Mit unserem heutigen Debattentitel möchten wir einfach über eine aktuelle Verordnung der Europäischen Union sprechen, die sich gerade im Subsidiaritätsverfahren befindet, zu der der Landtag keine Subsidiaritätsbedenken geltend machen kann, weil unmittelbares Landesrecht nicht betroffen ist. Es handelt sich nämlich um einen Vorschlag der Europäischen Kommission für eine Verordnung des Europäischen Parlaments und des Rates über durch Staatsanleihen besicherte Wertpapiere.

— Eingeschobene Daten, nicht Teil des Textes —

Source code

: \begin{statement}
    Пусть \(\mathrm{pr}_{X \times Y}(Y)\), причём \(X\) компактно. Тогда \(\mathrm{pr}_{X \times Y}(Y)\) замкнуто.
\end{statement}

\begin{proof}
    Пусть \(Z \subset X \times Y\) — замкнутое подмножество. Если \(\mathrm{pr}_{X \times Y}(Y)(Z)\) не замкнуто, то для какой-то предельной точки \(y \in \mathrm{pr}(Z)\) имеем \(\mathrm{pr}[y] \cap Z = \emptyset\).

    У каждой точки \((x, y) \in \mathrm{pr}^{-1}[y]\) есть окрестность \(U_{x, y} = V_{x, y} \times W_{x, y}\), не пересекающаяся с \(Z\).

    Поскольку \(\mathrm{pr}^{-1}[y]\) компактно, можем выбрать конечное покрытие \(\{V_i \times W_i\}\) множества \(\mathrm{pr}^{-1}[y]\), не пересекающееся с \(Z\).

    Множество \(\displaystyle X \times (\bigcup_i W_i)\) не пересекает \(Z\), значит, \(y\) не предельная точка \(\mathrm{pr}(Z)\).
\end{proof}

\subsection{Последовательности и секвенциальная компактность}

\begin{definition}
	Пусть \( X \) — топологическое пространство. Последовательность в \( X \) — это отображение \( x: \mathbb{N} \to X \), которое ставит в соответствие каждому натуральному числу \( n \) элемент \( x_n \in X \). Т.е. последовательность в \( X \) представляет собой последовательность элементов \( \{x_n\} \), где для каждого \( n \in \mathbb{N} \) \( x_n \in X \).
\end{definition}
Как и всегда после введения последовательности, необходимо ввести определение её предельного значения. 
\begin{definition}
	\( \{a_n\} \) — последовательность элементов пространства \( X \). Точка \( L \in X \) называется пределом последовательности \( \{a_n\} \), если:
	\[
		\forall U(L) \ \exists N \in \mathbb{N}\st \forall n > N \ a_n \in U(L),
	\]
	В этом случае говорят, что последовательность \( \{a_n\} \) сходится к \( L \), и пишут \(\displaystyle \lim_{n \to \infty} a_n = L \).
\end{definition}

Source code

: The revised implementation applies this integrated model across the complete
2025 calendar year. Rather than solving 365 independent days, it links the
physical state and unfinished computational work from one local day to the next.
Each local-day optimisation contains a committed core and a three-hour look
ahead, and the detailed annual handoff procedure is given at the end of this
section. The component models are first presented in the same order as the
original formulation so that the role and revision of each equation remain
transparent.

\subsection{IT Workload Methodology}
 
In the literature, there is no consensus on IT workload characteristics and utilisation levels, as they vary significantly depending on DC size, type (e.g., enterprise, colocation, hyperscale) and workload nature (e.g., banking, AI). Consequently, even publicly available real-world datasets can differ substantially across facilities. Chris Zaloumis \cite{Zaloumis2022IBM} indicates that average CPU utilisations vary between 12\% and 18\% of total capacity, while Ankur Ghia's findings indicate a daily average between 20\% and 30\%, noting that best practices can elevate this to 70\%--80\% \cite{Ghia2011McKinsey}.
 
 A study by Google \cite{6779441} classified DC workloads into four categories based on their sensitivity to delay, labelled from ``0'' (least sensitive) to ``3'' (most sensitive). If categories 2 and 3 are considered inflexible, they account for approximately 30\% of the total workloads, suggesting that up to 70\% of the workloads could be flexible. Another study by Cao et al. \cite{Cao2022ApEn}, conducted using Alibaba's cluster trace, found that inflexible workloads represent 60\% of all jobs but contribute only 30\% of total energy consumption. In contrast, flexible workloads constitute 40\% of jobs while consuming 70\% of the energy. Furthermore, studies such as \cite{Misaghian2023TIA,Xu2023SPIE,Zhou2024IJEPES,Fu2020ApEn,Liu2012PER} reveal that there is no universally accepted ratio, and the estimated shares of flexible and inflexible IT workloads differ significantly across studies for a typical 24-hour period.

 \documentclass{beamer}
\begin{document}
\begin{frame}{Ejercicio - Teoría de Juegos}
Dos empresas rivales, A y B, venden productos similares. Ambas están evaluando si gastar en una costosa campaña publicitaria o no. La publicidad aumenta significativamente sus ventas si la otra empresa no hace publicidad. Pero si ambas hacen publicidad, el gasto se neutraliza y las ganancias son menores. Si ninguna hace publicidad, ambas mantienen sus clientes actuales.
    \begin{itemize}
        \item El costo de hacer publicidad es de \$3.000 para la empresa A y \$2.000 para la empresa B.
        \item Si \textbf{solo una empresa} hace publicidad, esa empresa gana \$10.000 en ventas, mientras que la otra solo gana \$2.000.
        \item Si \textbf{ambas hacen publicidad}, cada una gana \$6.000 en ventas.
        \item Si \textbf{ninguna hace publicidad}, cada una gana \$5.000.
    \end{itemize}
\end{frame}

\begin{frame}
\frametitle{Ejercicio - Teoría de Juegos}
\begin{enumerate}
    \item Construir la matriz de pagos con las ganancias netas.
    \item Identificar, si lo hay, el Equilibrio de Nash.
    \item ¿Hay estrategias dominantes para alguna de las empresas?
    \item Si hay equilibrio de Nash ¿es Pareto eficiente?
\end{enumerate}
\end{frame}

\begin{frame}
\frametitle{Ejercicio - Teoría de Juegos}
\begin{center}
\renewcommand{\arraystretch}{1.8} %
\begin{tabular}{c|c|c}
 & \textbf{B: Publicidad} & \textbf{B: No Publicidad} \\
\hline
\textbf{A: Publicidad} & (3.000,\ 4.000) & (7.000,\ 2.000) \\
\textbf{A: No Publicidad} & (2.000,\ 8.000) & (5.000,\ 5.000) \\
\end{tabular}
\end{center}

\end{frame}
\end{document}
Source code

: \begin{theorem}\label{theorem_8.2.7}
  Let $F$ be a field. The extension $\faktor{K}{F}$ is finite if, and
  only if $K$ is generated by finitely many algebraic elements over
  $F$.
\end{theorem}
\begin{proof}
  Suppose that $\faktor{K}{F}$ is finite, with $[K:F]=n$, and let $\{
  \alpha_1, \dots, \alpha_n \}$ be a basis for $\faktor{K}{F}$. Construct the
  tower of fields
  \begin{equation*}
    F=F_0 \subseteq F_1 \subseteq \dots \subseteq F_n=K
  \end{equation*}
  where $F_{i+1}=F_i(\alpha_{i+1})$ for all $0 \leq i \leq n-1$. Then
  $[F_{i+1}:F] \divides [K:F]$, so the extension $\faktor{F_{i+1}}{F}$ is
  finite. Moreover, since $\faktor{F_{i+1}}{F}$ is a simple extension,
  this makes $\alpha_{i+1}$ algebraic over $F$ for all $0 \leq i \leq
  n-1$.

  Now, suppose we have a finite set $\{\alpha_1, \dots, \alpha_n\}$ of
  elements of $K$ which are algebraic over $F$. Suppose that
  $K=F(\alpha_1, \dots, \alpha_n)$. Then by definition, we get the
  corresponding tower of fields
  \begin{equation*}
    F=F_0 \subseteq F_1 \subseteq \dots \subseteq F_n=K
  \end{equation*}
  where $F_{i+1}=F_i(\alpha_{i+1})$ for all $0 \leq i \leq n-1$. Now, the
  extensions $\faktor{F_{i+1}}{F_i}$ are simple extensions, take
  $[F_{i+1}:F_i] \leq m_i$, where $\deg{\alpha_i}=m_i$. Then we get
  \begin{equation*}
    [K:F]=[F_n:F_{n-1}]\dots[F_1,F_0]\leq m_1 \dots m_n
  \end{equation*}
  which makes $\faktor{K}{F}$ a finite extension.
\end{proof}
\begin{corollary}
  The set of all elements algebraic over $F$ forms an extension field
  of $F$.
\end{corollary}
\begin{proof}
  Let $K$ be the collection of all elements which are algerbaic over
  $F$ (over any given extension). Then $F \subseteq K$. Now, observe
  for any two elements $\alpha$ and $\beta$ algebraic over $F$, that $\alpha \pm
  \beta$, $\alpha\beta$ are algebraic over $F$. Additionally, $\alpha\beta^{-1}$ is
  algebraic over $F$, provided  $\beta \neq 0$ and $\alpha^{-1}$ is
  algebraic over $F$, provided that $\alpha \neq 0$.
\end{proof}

Meine Damen und Herren! Was sind eigentlich staatsanleihenbesicherte Wertpapiere? Staatsanleihenbesicherte Wertpapiere sind Finanzkonstrukte – so will ich anfangen –, die in naher Zukunft für uns zu einer unmittelbaren Gefahr werden können, vor allem für sächsische Steuerzahler und Sparer.

(Zuruf des Abg. Dirk Panter, SPD)

Wir haben bereits enorme Summen an deutschem Steuergeld für die Stabilisierung des Euros mehr oder weniger in Gefahr gebracht. Die Bundesregierung hat aber bisher eine rote Linie gezogen. Das ist die Einführung der sogenannten Eurobonds. Die Bundeskanzlerin sagte dazu sinngemäß im 2012, Eurobonds als gemeinschaftliche Haftung werde es so lange nicht geben, solange sie lebe. Da sich die Bundeskanzlerin noch guter Gesundheit erfreut, können wir eigentlich davon ausgehen, dass sich nichts geändert hat.

(Rico Gebhardt, DIE LINKE: Sie wollen sie aber weg haben!)

Das habe ich nicht gesagt. Herr Gebhardt, reden Sie zum Thema.

(Rico Gebhardt, DIE LINKE: Das machen die anderen! – Zuruf der Abg. Susanne Schaper, DIE LINKE)

Was ist aber die schädliche Wirkung von Eurobonds? Mit Eurobonds können alle EU-Länder gemeinsam Schulden am Kapitalmarkt aufnehmen und das Geld untereinander verteilen. Eurobonds sind also Staatsanleihen der EU und müssten von einer noch zu gründenden Schuldenunion der Europäischen Union als Schuldenagentur vertrieben werden.

(Dirk Panter, SPD: Zum Thema! – Zuruf der Abg. Susanne Schaper, DIE LINKE)

Deutschland würde dann für Länder wie Griechenland und Italien mithaften, wenn diesen das Geld ausgeht.

Was sind nun aber eurobondsähnliche SBBS? Das sind staatsanleihenbesicherte Wertpapiere, die gebündelte Staatsanleihen verschiedener europäischer Länder enthalten, beispielhaft in einem Wertpapier italienische, griechische, spanische und deutsche Staatsanleihen. Meine Damen und Herren, wird Ihnen da nicht auch mulmig?

Damit das Modell der SBBS funktioniert, wird – wie viele Experten es jetzt bereits voraussagen – die EuroGruppe eine öffentliche Zweckgesellschaft gründen müssen, die die Anleihen herausgibt. Natürlich haftet dann für diese Anleihen in erster Linie die Zweckgesellschaft, aber auch deren Eigentümer, also Deutschland und damit der deutsche Steuerzahler.

Das Ergebnis: Risiken werden erneut verschleiert, höhere Zinsen für Staaten mit guter Bonität, kaum noch Anreize zum Schuldenabbau in Europa und eine gemeinsame Haftung der EU-Staaten durch die Hintertür.

Meine Damen und Herren! SBBS sind Eurobonds durch die Hintertür.

(Dirk Panter, SPD: Nein, Ihre Behauptung ist durch nichts bewiesen!)

Sachsen sei wachsam, es kann sehr teuer werden!

Lesen Sie mal Hans-Werner Sinn, Herr Panter.